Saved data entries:
*****

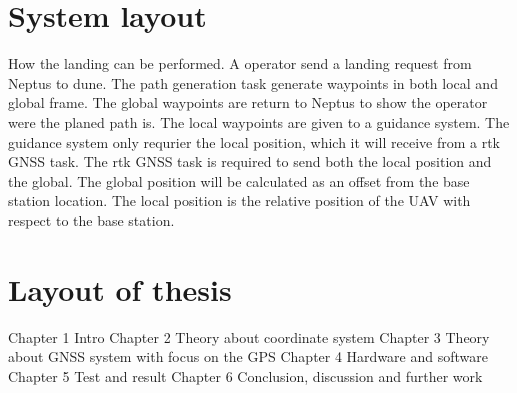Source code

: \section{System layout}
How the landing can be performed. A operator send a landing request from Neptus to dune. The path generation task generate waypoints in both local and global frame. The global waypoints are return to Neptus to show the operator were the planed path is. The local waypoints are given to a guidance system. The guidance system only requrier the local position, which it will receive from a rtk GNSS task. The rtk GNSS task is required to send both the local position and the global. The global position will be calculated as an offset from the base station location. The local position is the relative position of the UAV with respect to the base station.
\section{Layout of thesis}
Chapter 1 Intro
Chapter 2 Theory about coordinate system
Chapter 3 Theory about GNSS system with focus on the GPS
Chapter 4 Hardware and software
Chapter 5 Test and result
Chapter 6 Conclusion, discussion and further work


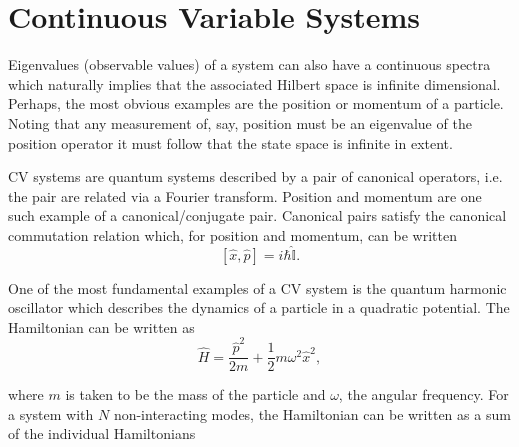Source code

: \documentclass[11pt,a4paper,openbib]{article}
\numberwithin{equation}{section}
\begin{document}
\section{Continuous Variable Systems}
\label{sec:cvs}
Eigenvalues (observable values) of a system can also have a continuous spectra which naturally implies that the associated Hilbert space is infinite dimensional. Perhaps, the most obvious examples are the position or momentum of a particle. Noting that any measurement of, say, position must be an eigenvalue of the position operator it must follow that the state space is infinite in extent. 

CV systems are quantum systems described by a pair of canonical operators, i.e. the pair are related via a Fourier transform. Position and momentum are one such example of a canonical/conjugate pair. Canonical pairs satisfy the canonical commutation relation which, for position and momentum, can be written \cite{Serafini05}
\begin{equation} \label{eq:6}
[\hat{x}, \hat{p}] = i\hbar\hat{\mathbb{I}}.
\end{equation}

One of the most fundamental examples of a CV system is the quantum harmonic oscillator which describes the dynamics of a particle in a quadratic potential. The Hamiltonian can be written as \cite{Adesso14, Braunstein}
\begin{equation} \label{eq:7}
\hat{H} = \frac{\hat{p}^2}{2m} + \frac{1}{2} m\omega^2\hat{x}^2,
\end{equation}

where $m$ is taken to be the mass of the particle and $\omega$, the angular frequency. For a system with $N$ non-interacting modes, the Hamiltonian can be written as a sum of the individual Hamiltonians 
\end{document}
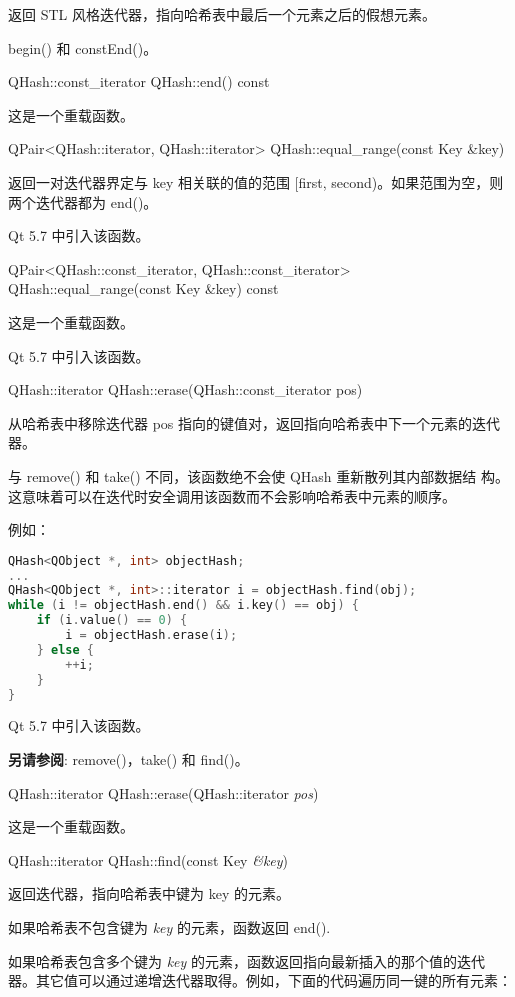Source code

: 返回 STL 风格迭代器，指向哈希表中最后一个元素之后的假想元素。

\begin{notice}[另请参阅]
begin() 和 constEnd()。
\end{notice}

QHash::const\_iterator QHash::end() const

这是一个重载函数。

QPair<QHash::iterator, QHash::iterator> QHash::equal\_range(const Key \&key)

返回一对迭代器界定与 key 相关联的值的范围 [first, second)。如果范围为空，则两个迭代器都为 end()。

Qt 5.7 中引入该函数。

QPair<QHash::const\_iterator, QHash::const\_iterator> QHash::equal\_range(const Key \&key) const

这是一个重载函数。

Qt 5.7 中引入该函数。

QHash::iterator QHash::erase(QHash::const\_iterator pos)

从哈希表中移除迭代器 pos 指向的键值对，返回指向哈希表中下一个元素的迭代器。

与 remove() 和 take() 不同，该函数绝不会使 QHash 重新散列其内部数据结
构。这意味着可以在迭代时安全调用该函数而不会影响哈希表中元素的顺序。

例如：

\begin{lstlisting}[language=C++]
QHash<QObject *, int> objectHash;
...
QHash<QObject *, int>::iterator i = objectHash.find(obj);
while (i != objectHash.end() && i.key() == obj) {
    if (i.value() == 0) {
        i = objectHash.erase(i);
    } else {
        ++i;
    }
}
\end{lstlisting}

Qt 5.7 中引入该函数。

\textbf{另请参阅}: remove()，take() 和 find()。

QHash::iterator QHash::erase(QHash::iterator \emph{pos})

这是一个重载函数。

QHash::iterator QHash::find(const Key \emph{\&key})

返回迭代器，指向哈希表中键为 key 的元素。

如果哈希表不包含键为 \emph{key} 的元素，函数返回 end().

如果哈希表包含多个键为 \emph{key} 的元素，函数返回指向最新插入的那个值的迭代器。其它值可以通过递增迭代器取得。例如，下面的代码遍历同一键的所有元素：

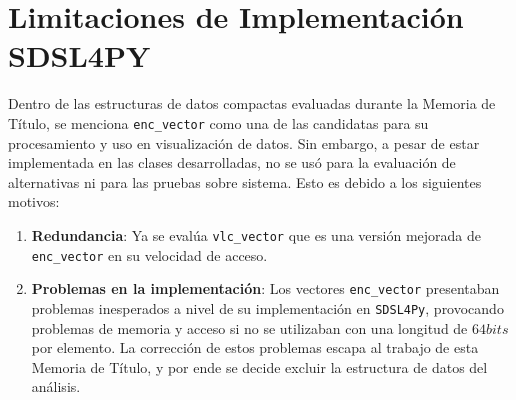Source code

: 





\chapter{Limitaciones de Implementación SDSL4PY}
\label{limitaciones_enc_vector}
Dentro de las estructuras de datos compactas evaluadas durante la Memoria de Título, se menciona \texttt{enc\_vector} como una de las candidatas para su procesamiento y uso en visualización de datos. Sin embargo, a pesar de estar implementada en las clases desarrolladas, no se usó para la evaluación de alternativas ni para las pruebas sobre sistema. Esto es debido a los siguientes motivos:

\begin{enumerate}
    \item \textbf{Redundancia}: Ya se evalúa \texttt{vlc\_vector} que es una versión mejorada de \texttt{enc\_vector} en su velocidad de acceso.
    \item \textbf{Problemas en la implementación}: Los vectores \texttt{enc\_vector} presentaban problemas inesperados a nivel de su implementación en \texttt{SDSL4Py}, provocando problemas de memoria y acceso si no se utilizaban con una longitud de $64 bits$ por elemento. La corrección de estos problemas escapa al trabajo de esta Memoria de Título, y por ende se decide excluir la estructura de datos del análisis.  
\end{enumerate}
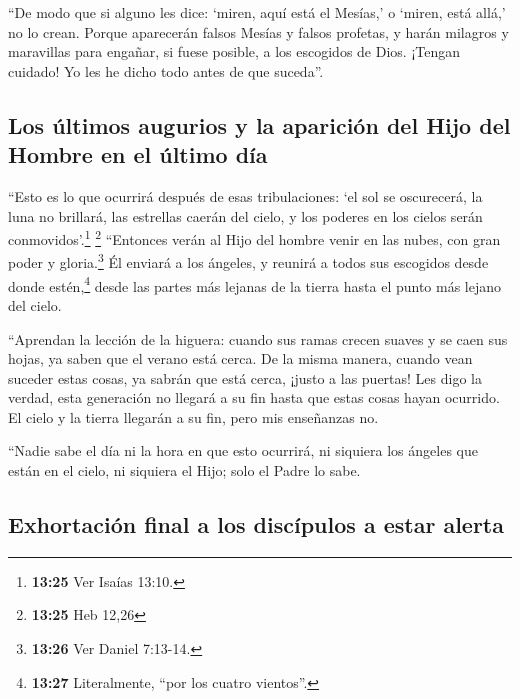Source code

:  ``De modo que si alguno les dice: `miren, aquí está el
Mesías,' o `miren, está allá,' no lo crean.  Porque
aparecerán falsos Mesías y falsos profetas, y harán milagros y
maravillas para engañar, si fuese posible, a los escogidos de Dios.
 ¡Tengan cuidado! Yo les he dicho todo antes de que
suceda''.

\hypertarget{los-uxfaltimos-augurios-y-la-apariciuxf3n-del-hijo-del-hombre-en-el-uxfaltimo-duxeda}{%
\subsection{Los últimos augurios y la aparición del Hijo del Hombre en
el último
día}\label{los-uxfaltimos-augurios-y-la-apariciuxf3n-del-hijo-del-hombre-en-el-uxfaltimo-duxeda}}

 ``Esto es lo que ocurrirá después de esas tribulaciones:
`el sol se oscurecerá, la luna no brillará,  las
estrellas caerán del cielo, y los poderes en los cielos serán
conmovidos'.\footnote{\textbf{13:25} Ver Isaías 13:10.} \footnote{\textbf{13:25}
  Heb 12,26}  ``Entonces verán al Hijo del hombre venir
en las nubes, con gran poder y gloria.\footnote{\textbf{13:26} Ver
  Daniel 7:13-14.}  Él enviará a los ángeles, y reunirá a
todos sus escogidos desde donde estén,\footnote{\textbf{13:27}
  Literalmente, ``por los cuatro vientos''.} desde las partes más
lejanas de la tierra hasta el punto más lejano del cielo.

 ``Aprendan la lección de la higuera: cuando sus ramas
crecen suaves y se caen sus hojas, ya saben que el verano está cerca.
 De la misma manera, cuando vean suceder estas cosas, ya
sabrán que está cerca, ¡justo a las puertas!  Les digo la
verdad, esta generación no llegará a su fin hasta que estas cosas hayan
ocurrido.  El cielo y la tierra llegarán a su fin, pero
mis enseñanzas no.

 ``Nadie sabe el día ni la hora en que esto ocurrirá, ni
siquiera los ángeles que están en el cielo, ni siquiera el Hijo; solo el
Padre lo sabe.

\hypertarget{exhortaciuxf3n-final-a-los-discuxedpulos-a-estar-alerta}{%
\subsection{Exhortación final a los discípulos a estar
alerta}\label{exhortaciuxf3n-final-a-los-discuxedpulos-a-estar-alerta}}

*****

Sift through the entries and copy every line with "remove".

#### Result below
与 remove() 和 take() 不同，该函数绝不会使 QHash 重新散列其内部数据结
\textbf{另请参阅}: remove()，take() 和 find()。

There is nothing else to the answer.